Valentine’s Day is almost upon us and as you prep for your date with chocolates, flowers and a fancy restaurant, a suitable credit score may never have occurred as a criteria in matters of the heart. You probably don’t want to pop the question ‘how’s your credit score looking?’ but if your date is hiding a financial skeleton in their cupboard, you might want to know since it could affect you if things do get serious later down the line.
When things start to get serious
At Noddle we think it’s a good idea that everyone tries to have an open and honest conversation about finances with their partner when things begin to get serious to ensure there aren’t any nasty shocks later.

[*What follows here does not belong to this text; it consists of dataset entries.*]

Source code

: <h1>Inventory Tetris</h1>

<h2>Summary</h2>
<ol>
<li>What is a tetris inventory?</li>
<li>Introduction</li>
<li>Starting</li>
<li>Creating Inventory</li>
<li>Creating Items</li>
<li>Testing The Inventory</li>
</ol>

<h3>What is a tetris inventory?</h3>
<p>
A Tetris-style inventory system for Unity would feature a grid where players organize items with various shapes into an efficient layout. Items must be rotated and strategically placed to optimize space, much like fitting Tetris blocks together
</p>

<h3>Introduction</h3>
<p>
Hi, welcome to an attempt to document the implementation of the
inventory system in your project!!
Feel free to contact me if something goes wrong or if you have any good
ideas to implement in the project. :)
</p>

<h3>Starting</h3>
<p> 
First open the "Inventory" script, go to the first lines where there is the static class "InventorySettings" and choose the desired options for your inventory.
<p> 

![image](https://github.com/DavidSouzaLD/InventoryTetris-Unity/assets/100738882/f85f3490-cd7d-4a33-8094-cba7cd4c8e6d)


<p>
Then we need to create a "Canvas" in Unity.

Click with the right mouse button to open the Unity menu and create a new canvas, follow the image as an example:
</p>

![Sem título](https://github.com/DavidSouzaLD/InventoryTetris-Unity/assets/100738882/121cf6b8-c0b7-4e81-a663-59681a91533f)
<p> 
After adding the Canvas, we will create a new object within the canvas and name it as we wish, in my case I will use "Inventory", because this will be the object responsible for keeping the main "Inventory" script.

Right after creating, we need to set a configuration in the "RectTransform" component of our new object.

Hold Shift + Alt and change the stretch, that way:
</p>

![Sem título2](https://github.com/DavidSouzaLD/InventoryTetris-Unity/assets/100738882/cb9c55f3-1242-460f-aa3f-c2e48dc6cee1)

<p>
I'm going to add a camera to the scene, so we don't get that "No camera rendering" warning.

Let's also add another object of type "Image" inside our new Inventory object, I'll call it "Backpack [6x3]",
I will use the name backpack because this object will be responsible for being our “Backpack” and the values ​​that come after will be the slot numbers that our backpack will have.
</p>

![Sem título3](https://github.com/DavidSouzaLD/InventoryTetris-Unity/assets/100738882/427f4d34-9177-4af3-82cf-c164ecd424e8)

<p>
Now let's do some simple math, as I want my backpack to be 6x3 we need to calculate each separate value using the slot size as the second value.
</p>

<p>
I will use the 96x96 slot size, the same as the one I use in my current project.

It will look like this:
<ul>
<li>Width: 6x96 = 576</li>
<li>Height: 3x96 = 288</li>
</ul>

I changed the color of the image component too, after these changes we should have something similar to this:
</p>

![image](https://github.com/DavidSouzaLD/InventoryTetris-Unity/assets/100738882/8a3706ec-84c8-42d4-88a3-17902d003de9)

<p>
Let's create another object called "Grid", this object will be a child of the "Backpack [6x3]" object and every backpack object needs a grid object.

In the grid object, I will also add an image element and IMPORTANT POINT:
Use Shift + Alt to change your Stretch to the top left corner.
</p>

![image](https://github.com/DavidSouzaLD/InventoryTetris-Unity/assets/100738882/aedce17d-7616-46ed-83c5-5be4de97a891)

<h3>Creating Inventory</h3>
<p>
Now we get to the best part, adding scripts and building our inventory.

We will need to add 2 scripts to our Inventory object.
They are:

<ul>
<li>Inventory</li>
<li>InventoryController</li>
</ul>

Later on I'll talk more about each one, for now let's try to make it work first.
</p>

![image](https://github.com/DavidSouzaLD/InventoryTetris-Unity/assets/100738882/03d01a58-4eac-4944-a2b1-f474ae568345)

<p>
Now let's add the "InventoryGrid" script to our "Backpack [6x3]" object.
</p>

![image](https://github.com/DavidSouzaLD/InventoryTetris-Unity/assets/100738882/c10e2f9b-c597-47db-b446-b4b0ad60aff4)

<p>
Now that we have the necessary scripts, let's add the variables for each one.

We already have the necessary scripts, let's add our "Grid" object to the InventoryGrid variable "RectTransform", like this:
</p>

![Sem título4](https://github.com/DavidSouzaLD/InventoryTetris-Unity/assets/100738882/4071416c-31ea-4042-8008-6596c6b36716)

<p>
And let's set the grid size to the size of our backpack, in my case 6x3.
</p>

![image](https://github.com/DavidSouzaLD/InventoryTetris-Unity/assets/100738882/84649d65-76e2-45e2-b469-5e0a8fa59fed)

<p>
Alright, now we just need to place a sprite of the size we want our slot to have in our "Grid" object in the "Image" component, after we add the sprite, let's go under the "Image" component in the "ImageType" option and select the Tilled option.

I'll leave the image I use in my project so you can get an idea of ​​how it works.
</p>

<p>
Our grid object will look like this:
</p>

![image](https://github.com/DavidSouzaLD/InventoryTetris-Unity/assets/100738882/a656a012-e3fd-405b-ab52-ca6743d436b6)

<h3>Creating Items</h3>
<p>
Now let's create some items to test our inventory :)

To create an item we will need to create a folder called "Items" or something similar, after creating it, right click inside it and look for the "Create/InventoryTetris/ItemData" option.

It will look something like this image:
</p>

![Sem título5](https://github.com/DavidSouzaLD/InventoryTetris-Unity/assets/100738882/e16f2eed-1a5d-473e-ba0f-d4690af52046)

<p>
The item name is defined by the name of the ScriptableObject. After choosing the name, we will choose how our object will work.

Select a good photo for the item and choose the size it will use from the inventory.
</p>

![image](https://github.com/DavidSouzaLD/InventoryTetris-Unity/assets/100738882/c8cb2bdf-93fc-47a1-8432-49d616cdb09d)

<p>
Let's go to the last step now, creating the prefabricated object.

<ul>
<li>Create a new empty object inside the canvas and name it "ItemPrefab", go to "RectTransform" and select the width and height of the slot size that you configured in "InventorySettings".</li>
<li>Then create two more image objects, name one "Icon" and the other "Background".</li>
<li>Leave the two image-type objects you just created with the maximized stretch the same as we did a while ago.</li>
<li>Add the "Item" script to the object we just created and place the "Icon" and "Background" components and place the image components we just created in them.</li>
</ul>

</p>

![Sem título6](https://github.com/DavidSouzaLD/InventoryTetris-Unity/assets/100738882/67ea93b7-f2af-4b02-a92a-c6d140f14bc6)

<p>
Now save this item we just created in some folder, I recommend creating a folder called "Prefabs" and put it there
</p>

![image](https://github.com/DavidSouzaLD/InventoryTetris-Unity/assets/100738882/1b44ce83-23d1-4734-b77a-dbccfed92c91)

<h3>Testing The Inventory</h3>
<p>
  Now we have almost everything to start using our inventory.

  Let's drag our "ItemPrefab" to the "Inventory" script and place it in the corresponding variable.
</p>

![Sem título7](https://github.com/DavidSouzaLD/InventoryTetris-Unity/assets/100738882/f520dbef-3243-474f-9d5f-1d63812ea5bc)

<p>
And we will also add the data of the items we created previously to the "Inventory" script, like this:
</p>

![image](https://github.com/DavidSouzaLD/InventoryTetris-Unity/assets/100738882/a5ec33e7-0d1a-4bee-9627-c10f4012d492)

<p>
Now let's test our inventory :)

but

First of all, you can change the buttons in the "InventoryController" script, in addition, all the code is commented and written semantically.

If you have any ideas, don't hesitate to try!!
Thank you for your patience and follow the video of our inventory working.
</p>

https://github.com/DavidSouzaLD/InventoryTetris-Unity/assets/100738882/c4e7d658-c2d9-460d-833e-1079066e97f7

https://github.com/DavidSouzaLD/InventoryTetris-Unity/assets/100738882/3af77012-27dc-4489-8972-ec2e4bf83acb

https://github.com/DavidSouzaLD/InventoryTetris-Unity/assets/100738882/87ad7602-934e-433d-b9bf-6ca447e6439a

We recently conducted some research* and found that 25% of people in relationships admitted that they didn’t have a conversation about finances before they moved in together. Couple this with a report released by the Office for National Statistics last year which showed that money worries were more likely to put strain on a relationship than long working hours or an extra-marital affair and you can see why this conversation is an important one to have.
When things get a lot more serious
So you think you may have found ‘the one’ and your mind is now wandering to thoughts of the next steps such as moving in together.
Your partner’s credit rating will only begin to affect you when your finances are combined.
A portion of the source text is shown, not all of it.